Return the lines below that contain "CreateMultilineText".
**** EXTRACTED RECORDS
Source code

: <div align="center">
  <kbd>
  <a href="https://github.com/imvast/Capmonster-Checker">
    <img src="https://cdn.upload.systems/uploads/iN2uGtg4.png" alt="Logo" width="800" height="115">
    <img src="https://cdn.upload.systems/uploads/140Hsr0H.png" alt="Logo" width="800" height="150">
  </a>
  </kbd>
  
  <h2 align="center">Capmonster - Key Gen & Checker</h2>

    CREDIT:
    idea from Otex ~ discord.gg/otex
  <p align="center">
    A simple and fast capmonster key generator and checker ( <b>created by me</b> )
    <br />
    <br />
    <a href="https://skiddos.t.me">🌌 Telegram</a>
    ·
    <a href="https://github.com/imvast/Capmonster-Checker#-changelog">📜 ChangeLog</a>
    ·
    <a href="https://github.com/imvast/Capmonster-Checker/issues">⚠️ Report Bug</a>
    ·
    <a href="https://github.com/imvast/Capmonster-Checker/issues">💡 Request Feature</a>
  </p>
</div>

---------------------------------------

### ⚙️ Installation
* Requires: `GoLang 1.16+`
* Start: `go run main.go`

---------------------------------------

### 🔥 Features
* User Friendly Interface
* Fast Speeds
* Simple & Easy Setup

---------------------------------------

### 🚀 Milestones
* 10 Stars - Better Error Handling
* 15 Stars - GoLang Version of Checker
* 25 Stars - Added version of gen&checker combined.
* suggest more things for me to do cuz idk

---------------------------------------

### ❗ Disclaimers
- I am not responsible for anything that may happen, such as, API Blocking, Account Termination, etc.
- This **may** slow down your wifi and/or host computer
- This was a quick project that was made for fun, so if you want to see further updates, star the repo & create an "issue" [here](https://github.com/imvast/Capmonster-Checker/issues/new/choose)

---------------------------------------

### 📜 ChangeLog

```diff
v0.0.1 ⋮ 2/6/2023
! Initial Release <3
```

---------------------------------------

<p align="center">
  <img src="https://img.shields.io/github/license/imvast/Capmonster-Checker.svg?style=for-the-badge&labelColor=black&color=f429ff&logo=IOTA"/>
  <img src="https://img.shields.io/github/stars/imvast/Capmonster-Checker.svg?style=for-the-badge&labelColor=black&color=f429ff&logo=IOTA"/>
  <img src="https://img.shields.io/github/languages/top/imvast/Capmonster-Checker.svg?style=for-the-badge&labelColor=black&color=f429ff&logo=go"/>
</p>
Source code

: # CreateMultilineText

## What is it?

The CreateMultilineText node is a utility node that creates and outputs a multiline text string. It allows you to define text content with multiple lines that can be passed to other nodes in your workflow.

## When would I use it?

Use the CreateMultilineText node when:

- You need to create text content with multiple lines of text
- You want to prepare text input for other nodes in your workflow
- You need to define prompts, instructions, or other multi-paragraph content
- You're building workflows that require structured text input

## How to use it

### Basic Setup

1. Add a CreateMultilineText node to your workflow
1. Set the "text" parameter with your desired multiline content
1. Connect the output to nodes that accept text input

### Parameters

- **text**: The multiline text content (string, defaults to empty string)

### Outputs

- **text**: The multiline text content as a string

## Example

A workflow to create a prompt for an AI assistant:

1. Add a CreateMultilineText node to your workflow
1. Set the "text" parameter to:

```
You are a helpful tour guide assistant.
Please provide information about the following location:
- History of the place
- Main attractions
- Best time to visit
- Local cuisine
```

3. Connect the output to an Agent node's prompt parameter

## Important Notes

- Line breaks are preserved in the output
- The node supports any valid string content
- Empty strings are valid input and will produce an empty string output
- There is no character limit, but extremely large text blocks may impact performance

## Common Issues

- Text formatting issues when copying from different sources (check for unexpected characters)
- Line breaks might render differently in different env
********
- ANSWER TO THIS PROBLEM -
: # CreateMultilineText
The CreateMultilineText node is a utility node that creates and outputs a multiline text string. It allows you to define text content with multiple lines that can be passed to other nodes in your workflow.
Use the CreateMultilineText node when:
1. Add a CreateMultilineText node to your workflow
1. Add a CreateMultilineText node to your workflow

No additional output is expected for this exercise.